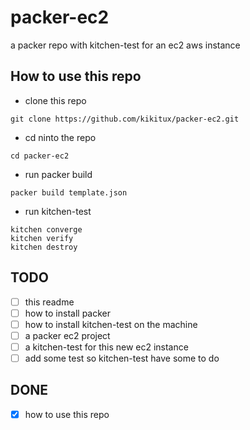 # packer-ec2
a packer repo with kitchen-test for an ec2 aws instance

## How to use this repo

- clone this repo
```
git clone https://github.com/kikitux/packer-ec2.git
```

- cd ninto the repo
```
cd packer-ec2
```

- run packer build
```
packer build template.json
```

- run kitchen-test
```
kitchen converge
kitchen verify
kitchen destroy
```

## TODO

- [ ] this readme
- [ ] how to install packer
- [ ] how to install kitchen-test on the machine
- [ ] a packer ec2 project
- [ ] a kitchen-test for this new ec2 instance
- [ ] add some test so kitchen-test have some to do

## DONE
- [x] how to use this repo
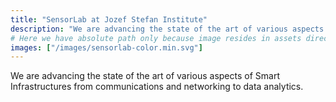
 ```yaml
---
title: "SensorLab at Jozef Stefan Institute"
description: "We are advancing the state of the art of various aspects of Smart Infrastructures from communications and networking to data analytics."
# Here we have absolute path only because image resides in assets directory
images: ["/images/sensorlab-color.min.svg"]
---
```


We are advancing the state of the art of various aspects of Smart Infrastructures from communications and networking to data analytics.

────────

Beginning with the line that has "a packer repo" and ending with the line that has "- [ ] how to install kitchen-test", set down the lines above exactly and include no others.

a packer repo with kitchen-test for an ec2 aws instance

## How to use this repo

- clone this repo
```
git clone https://github.com/kikitux/packer-ec2.git
```

- cd ninto the repo
```
cd packer-ec2
```

- run packer build
```
packer build template.json
```

- run kitchen-test
```
kitchen converge
kitchen verify
kitchen destroy
```

## TODO

- [ ] this readme
- [ ] how to install packer
- [ ] how to install kitchen-test on the machine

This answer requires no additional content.